In einer Bewerbung zählt oft der erste Eindruck – aber auch das, was zwischen den Zeilen sichtbar wird. Es geht nicht nur um Stationen, Abschlüsse und Zeugnisse, sondern darum, wer du bist, was du kannst und wie du dich präsentieren möchtest. In einer Welt, in der Lebensläufe oft in Tabellen verschwinden, bietet ein einziger QR-Code die Chance, Persönlichkeit sichtbar zu machen. Mit einem Scan können Personalverantwortliche oder potenzielle Auftraggeber mehr über dich erfahren als in einer A4-Seite je Platz hätte: dein Portfolio, deine Social-Media-Präsenz, dein GitHub-Profil, ein Vorstellungsvideo, Referenzen oder konkrete Arbeitsbeispiele – alles auf einer sauber strukturierten Landingpage, die du jederzeit selbst pflegen und aktualisieren kannst.
Genau dafür gibt es die Profil-QR-Codes von Redirectly. Du legst einmal deine Profilseite an, kannst mehrere Links hinterlegen, ein Bild, eine Beschreibung und bei Bedarf alles jederzeit anpassen. Der QR-Code, den du z. B. in deinem Lebenslauf einbindest, bleibt dabei immer gleich – auch wenn sich deine Inhalte, Projekte oder Schwerpunkte verändern. Du musst nichts neu drucken, keine neuen Mails verschicken, keine Erklärung nachschieben. Ein Klick – alles da.
Stell dir vor, dein Lebenslauf kommt als PDF oder in Papierform auf den Schreibtisch einer Recruiterin. Sie scannt den QR-Code oben rechts und landet sofort auf einer mobil optimierten Seite mit deinem Profilbild, einem kurzen Intro, deinem aktuellen LinkedIn-Profil, deinem letzten Projekt, vielleicht einem kurzen Vorstellungsvideo und deinen wichtigsten Arbeitsbeispielen. Du bleibst im Kopf – nicht nur, weil du etwas Neues ausprobierst, sondern weil du dich authentisch, modern und selbstbewusst zeigst.

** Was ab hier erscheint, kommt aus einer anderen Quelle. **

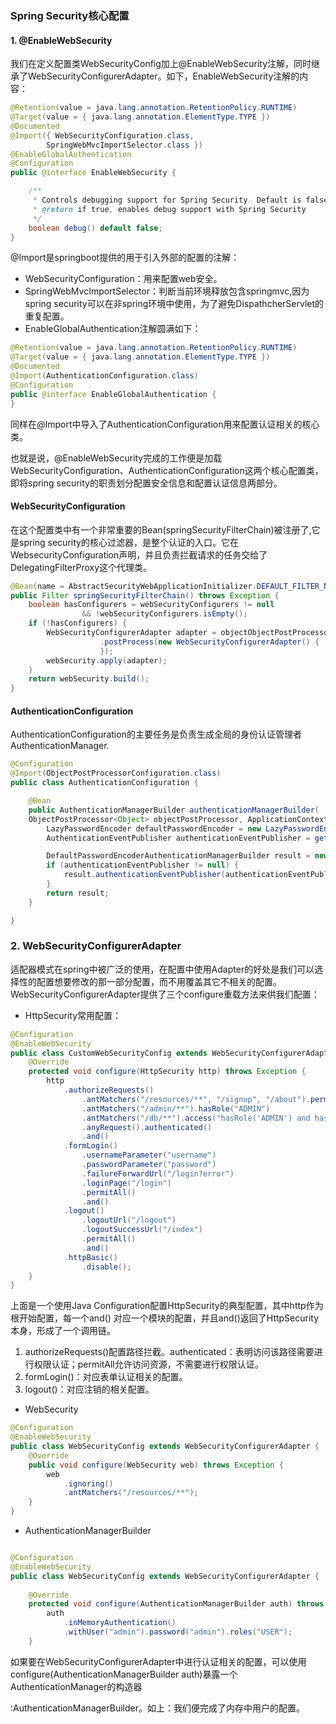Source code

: ### Spring Security核心配置

#### 1. @EnableWebSecurity

我们在定义配置类WebSecurityConfig加上@EnableWebSecurity注解，同时继承了WebSecurityConfigurerAdapter。如下，EnableWebSecurity注解的内容：

```java
@Retention(value = java.lang.annotation.RetentionPolicy.RUNTIME)
@Target(value = { java.lang.annotation.ElementType.TYPE })
@Documented
@Import({ WebSecurityConfiguration.class,
		SpringWebMvcImportSelector.class })
@EnableGlobalAuthentication
@Configuration
public @interface EnableWebSecurity {

	/**
	 * Controls debugging support for Spring Security. Default is false.
	 * @return if true, enables debug support with Spring Security
	 */
	boolean debug() default false;
}
```

@Import是springboot提供的用于引入外部的配置的注解：

* WebSecurityConfiguration：用来配置web安全。
* SpringWebMvcImportSelector：判断当前环境释放包含springmvc,因为spring security可以在非spring环境中使用，为了避免DispathcherServlet的重复配置。
* EnableGlobalAuthentication注解圆满如下：

```java
@Retention(value = java.lang.annotation.RetentionPolicy.RUNTIME)
@Target(value = { java.lang.annotation.ElementType.TYPE })
@Documented
@Import(AuthenticationConfiguration.class)
@Configuration
public @interface EnableGlobalAuthentication {
}
```

同样在@Import中导入了AuthenticationConfiguration用来配置认证相关的核心类。

也就是说，@EnableWebSecurity完成的工作便是加载WebSecurityConfiguration、AuthenticationConfiguration这两个核心配置类，即将spring security的职责划分配置安全信息和配置认证信息两部分。

#### WebSecurityConfiguration

在这个配置类中有一个非常重要的Bean(springSecurityFilterChain)被注册了,它是spring security的核心过滤器，是整个认证的入口。它在WebsecurityConfiguration声明，并且负责拦截请求的任务交给了DelegatingFilterProxy这个代理类。

```java
@Bean(name = AbstractSecurityWebApplicationInitializer.DEFAULT_FILTER_NAME)
public Filter springSecurityFilterChain() throws Exception {
	boolean hasConfigurers = webSecurityConfigurers != null
				&& !webSecurityConfigurers.isEmpty();
	if (!hasConfigurers) {
		WebSecurityConfigurerAdapter adapter = objectObjectPostProcessor
					.postProcess(new WebSecurityConfigurerAdapter() {
					});
		webSecurity.apply(adapter);
	}
	return webSecurity.build();
}
```

#### AuthenticationConfiguration

AuthenticationConfiguration的主要任务是负责生成全局的身份认证管理者AuthenticationManager.

```java
@Configuration
@Import(ObjectPostProcessorConfiguration.class)
public class AuthenticationConfiguration {

	@Bean
	public AuthenticationManagerBuilder authenticationManagerBuilder(
	ObjectPostProcessor<Object> objectPostProcessor, ApplicationContext context) {
		LazyPasswordEncoder defaultPasswordEncoder = new LazyPasswordEncoder(context);
		AuthenticationEventPublisher authenticationEventPublisher = getBeanOrNull(context, AuthenticationEventPublisher.class);

		DefaultPasswordEncoderAuthenticationManagerBuilder result = new DefaultPasswordEncoderAuthenticationManagerBuilder(objectPostProcessor, defaultPasswordEncoder);
		if (authenticationEventPublisher != null) {
			result.authenticationEventPublisher(authenticationEventPublisher);
		}
		return result;
	}

}
```

### 2. WebSecurityConfigurerAdapter

适配器模式在spring中被广泛的使用，在配置中使用Adapter的好处是我们可以选择性的配置想要修改的那一部分配置，而不用覆盖其它不相关的配置。WebSecurityConfigurerAdapter提供了三个configure重载方法来供我们配置：

* HttpSecurity常用配置：


```java
@Configuration
@EnableWebSecurity
public class CustomWebSecurityConfig extends WebSecurityConfigurerAdapter {
    @Override
    protected void configure(HttpSecurity http) throws Exception {
        http
            .authorizeRequests()
                .antMatchers("/resources/**", "/signup", "/about").permitAll()
                .antMatchers("/admin/**").hasRole("ADMIN")
                .antMatchers("/db/**").access("hasRole('ADMIN') and hasRole('DBA')")
                .anyRequest().authenticated()
                .and()
            .formLogin()
                .usernameParameter("username")
                .passwordParameter("password")
                .failureForwardUrl("/login?error")
                .loginPage("/login")
                .permitAll()
                .and()
            .logout()
                .logoutUrl("/logout")
                .logoutSuccessUrl("/index")
                .permitAll()
                .and()
            .httpBasic()
                .disable();
    }
}
```

上面是一个使用Java Configuration配置HttpSecurity的典型配置，其中http作为根开始配置，每一个and() 对应一个模块的配置，并且and()返回了HttpSecurity本身，形成了一个调用链。

1. authorizeRequests()配置路径拦截。authenticated：表明访问该路径需要进行权限认证；permitAll允许访问资源，不需要进行权限认证。
2. formLogin()：对应表单认证相关的配置。
3. logout()：对应注销的相关配置。

* WebSecurity

```java
@Configuration
@EnableWebSecurity
public class WebSecurityConfig extends WebSecurityConfigurerAdapter {
    @Override
    public void configure(WebSecurity web) throws Exception {
        web
            .ignoring()
            .antMatchers("/resources/**");
    }
}
```

* AuthenticationManagerBuilder

```java

@Configuration
@EnableWebSecurity
public class WebSecurityConfig extends WebSecurityConfigurerAdapter {
    
    @Override
    protected void configure(AuthenticationManagerBuilder auth) throws Exception {
        auth
            .inMemoryAuthentication()
            .withUser("admin").password("admin").roles("USER");
    }

```

如果要在WebSecurityConfigurerAdapter中进行认证相关的配置，可以使用configure(AuthenticationManagerBuilder auth)暴露一个AuthenticationManager的构造器

:AuthenticationManagerBuilder。如上：我们便完成了内存中用户的配置。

Diese Art der Bewerbung funktioniert übrigens nicht nur im klassischen Recruiting. Auch Freelancer:innen, Agenturen, Berater:innen oder Kreative profitieren davon, ihre wichtigsten Links elegant auf einer digitalen Visitenkarte zusammenzufassen – ob auf einem Flyer, auf dem Portfolio, auf einem Aufsteller am Messestand oder direkt auf der Rechnung. Und das Beste: Du kannst dein Redirectly-Profil jederzeit weiterentwickeln. Du startest mit den Basics – Name, Position, zwei Links – und fügst nach und nach neue Elemente hinzu. Wenn du willst, kannst du sogar mehrere Profil-QRs für verschiedene Zielgruppen anlegen – z. B. einen für Bewerbungen, einen für Kunden, einen für Kooperationen.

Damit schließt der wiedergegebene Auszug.